天使と悪魔の陣取合戦
1920年 1月31日
1月ももう終わりだが、この日はドレクスラー党首と一日中話し合いをした。
その結果、初期の党員の中には共産主義の影響を受けているものが少なくないとの判断にいたった。
カール・ハラーでしれたこと、共産党はいつの間にか忍び込んでくる黒い虫と一緒である。
一匹見たら30匹いると思え!の感覚で踏み潰していかないと、たちまち増殖して組織が食い潰されてしまう。
これから躍進する政党としては早い段階で除去しておきたい。
相談の結果、明確に共産主義を排除するため、党の名前を変えて社会主義を強調することにした。
「国民社会主義ドイツ労働者党」 Nationalsozialistische Deutsche Arbeiterpartei 略してナチス (Nazis)党の誕生である。
ドレクスラー党首も改称に肯定的だった。
その上で党綱領を定めることになり、草稿は党首が作り、その草稿を基にフューダー経済博士と二人で調整することになった。
これで共産党員が紛れ込む可能性はなくなるだろう。
それにしても博士号をもつ上流階級と一緒の仕事である。
博士は仕事のパートナーとして何の疑問もなく承諾してくれたようだ。
ベヒシュタイン夫人指導の上流階級的な振る舞いも板についたと思っていいだろう。
ここで一気に党を拡大して、モテまくる!
たまに女性と出かけるのが姪っ子頼みというのは31才としてちょっと悲しい……
当面の目標はそれで行こう。
1920年 2月24日 ミュンヘン ホーフブロイハウス
「国家社会主義ドイツ労働者党」第1回公開政治集会を開催。
叔父さんが勤める政党の決起集会……それにしても大変なことになった。
王冠の下にHBで有名なこの店が人で溢れかえっている。
劇場並みの大きさを誇る大広間も2階席も全て人・人・人で埋め尽くされている。
参加者は2000人近いと周りの人が話していた。
ルドルフ・ヘスさん達がスリや置き引きに注意と声を枯らしながら巡回している。
一度近くを通ったときは挨拶してくれた。
とにかく立見もぎゅうぎゅう詰めになるほどで、二月だというのにホーフブロイハウスの中は真夏のような熱気であった。
やがて大きな歓声が大広間の方から聞こえてきた。
叔父さんが登壇したらしい。
いつもよりは抑え気味の声が響くと、歓声はすぐ止み、皆耳を澄まして聞き入るモードになった。
今回は党綱領25条の紹介と承認である。そんな議題でも時折大きな歓声を上げさせながら聴衆を魅了し続けている。
一条ごとにどうしてそれが必要なのかを聴衆に説明し、承認を求めるスタイルは党の決起集会としてはひどく斬新で型破りなものだったろう。
事実、伯父さん以外の人物がやれば、眠気をさそうほどにつまらなく退屈なものになったであろう議題だった。
しかし承認の合間合間に聞こえてくる叔父さんの強弱をつけた演説は一時たりとも退屈を感じさせなかった。

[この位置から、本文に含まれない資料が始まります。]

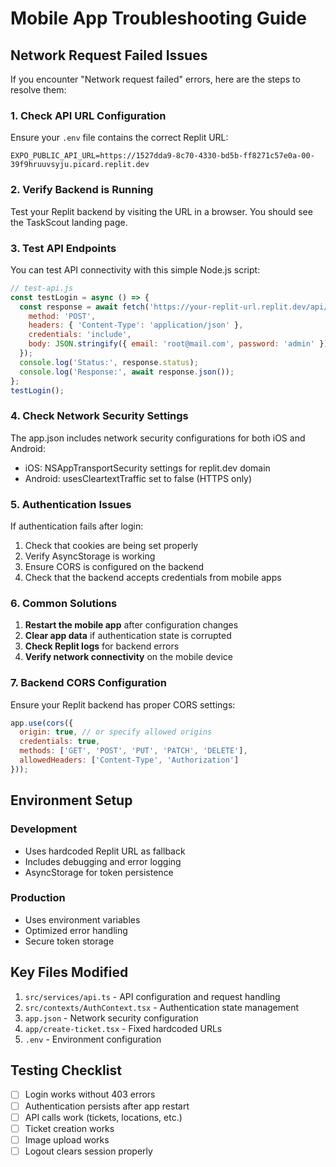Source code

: # Mobile App Troubleshooting Guide

## Network Request Failed Issues

If you encounter "Network request failed" errors, here are the steps to resolve them:

### 1. Check API URL Configuration

Ensure your `.env` file contains the correct Replit URL:
```
EXPO_PUBLIC_API_URL=https://1527dda9-8c70-4330-bd5b-ff8271c57e0a-00-39f9hruuvsyju.picard.replit.dev
```

### 2. Verify Backend is Running

Test your Replit backend by visiting the URL in a browser. You should see the TaskScout landing page.

### 3. Test API Endpoints

You can test API connectivity with this simple Node.js script:

```javascript
// test-api.js
const testLogin = async () => {
  const response = await fetch('https://your-replit-url.replit.dev/api/auth/login', {
    method: 'POST',
    headers: { 'Content-Type': 'application/json' },
    credentials: 'include',
    body: JSON.stringify({ email: 'root@mail.com', password: 'admin' })
  });
  console.log('Status:', response.status);
  console.log('Response:', await response.json());
};
testLogin();
```

### 4. Check Network Security Settings

The app.json includes network security configurations for both iOS and Android:

- iOS: NSAppTransportSecurity settings for replit.dev domain
- Android: usesCleartextTraffic set to false (HTTPS only)

### 5. Authentication Issues

If authentication fails after login:

1. Check that cookies are being set properly
2. Verify AsyncStorage is working
3. Ensure CORS is configured on the backend
4. Check that the backend accepts credentials from mobile apps

### 6. Common Solutions

1. **Restart the mobile app** after configuration changes
2. **Clear app data** if authentication state is corrupted
3. **Check Replit logs** for backend errors
4. **Verify network connectivity** on the mobile device

### 7. Backend CORS Configuration

Ensure your Replit backend has proper CORS settings:

```javascript
app.use(cors({
  origin: true, // or specify allowed origins
  credentials: true,
  methods: ['GET', 'POST', 'PUT', 'PATCH', 'DELETE'],
  allowedHeaders: ['Content-Type', 'Authorization']
}));
```

## Environment Setup

### Development
- Uses hardcoded Replit URL as fallback
- Includes debugging and error logging
- AsyncStorage for token persistence

### Production
- Uses environment variables
- Optimized error handling
- Secure token storage

## Key Files Modified

1. `src/services/api.ts` - API configuration and request handling
2. `src/contexts/AuthContext.tsx` - Authentication state management
3. `app.json` - Network security configuration
4. `app/create-ticket.tsx` - Fixed hardcoded URLs
5. `.env` - Environment configuration

## Testing Checklist

- [ ] Login works without 403 errors
- [ ] Authentication persists after app restart
- [ ] API calls work (tickets, locations, etc.)
- [ ] Ticket creation works
- [ ] Image upload works
- [ ] Logout clears session properly
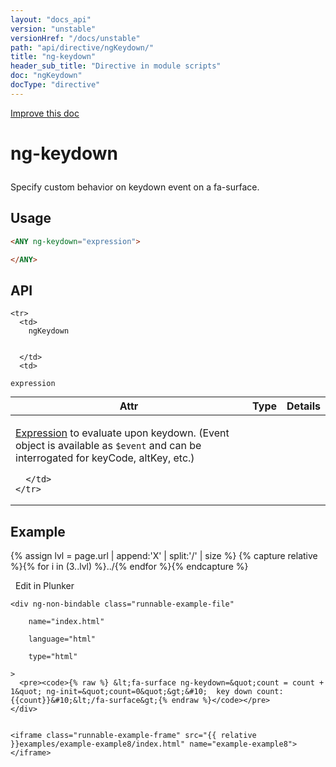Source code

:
 ```yaml
---
layout: "docs_api"
version: "unstable"
versionHref: "/docs/unstable"
path: "api/directive/ngKeydown/"
title: "ng-keydown"
header_sub_title: "Directive in module scripts"
doc: "ngKeydown"
docType: "directive"
---
```


<div class="improve-docs">
  <a href='https://github.com/Famous/famous-angular/edit/master/src/scripts/directives/fa-input.js#L508'>
    Improve this doc
  </a>
</div>





<h1 class="api-title">

  ng-keydown



</h1>





Specify custom behavior on keydown event on a fa-surface.






  
<h2 id="usage">Usage</h2>
  
```html
<ANY ng-keydown="expression">

</ANY>
```
  
  
<h2 id="api" style="clear:both;">API</h2>

<table class="table" style="margin:0;">
  <thead>
    <tr>
      <th>Attr</th>
      <th>Type</th>
      <th>Details</th>
    </tr>
  </thead>
  <tbody>
    
    <tr>
      <td>
        ngKeydown
        
        
      </td>
      <td>
        
  <code>expression</code>
      </td>
      <td>
        <p><a href="guide/expression">Expression</a> to evaluate upon
keydown. (Event object is available as <code>$event</code> and can be interrogated for keyCode, altKey, etc.)</p>

        
      </td>
    </tr>
    
  </tbody>
</table>

  

  



<h2 id="example">Example</h2><p>

{% assign lvl = page.url | append:'X' | split:'/' | size %}
{% capture relative %}{% for i in (3..lvl) %}../{% endfor %}{% endcapture %}

<div>
  <a ng-click="openPlunkr('{{ relative }}examples/example-example8')" class="btn pull-right">
    <i class="glyphicon glyphicon-edit">&nbsp;</i>
    Edit in Plunker</a>
  <div class="runnable-example" path="examples/example-example8"
      
  >

   
    <div ng-non-bindable class="runnable-example-file"
      
        name="index.html"
      
        language="html"
      
        type="html"
      
    >
      <pre><code>{% raw %} &lt;fa-surface ng-keydown=&quot;count = count + 1&quot; ng-init=&quot;count=0&quot;&gt;&#10;  key down count: {{count}}&#10;&lt;/fa-surface&gt;{% endraw %}</code></pre>
    </div>
  

    <iframe class="runnable-example-frame" src="{{ relative }}examples/example-example8/index.html" name="example-example8"></iframe>
  </div>
</div>


</p>



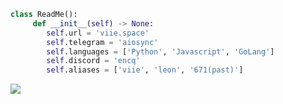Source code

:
 ```py
class ReadMe():
     def __init__(self) -> None:
        self.url = 'viie.space'
        self.telegram = 'aiosync'
        self.languages = ['Python', 'Javascript', 'GoLang']
        self.discord = 'encq'
        self.aliases = ['viie', 'leon', '671(past)']
```
![](https://komarev.com/ghpvc/?username=dedsociety&color=red&abbreviated=true)
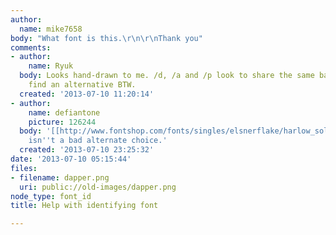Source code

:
 ```yaml
---
author:
  name: mike7658
body: "What font is this.\r\n\r\nThank you"
comments:
- author:
    name: Ryuk
  body: Looks hand-drawn to me. /d, /a and /p look to share the same backbone. Couldn't
    find an alternative BTW.
  created: '2013-07-10 11:20:14'
- author:
    name: defiantone
    picture: 126244
  body: '[[http://www.fontshop.com/fonts/singles/elsnerflake/harlow_solid_ot/|Harlow]]
    isn''t a bad alternate choice.'
  created: '2013-07-10 23:25:32'
date: '2013-07-10 05:15:44'
files:
- filename: dapper.png
  uri: public://old-images/dapper.png
node_type: font_id
title: Help with identifying font

---
```

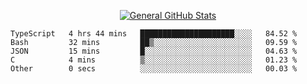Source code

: <p align="center">
  <a href="https://github.com/AndyDevv">
    <img src="https://github-readme-stats.vercel.app/api?username=AndyDevv&custom_title=General%20GitHub%20Stats&theme=aura_dark" alt="General GitHub Stats">
  </a>
</p>

<!--START_SECTION:waka-->

```text
TypeScript   4 hrs 44 mins   █████████████████████░░░░   84.52 %
Bash         32 mins         ██▒░░░░░░░░░░░░░░░░░░░░░░   09.59 %
JSON         15 mins         █░░░░░░░░░░░░░░░░░░░░░░░░   04.63 %
C            4 mins          ▒░░░░░░░░░░░░░░░░░░░░░░░░   01.23 %
Other        0 secs          ░░░░░░░░░░░░░░░░░░░░░░░░░   00.03 %
```

<!--END_SECTION:waka-->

舞台上ではなにやらポーズを決めたり時折金時計を取り出したりしながら覗き込んでいたが、そのたびに女性の黄色い歓声がとんでいた。
やっぱり、叔父さんはモテルようになってしまった。
ただこれだけ大規模になれば反って他の女性との相互関係から手を出しにくくなるものだと私は知っていた。
そういう意味では予定通りだ。
党綱領25条全てが終わるのに2時間30分かかった。
その間2000人の観衆は、熱狂し、沈静し、納得させられ、憧がれさせられ、希望を持たされた。
そして最後を飾るのは私である。ベヒシュタイン夫人お墨付きのドレスで大きな花束を持って舞台の上に登り叔父さんに花束を手渡した。
私の登場に女性陣がざわめいたが、正体が姪と伝わっていくとざわめきは安堵の拍手に変わっていった。
まだ安心させておかないといけない……12才では叔父さんの障壁になるのは無理だから、もう少し時間が必要。
でもこれで叔父さんの横の席は当面私が埋めることになる。他の女性が埋めようとすればそれを知った他の女性から私に連絡が来て、埋めさせないように動くはず。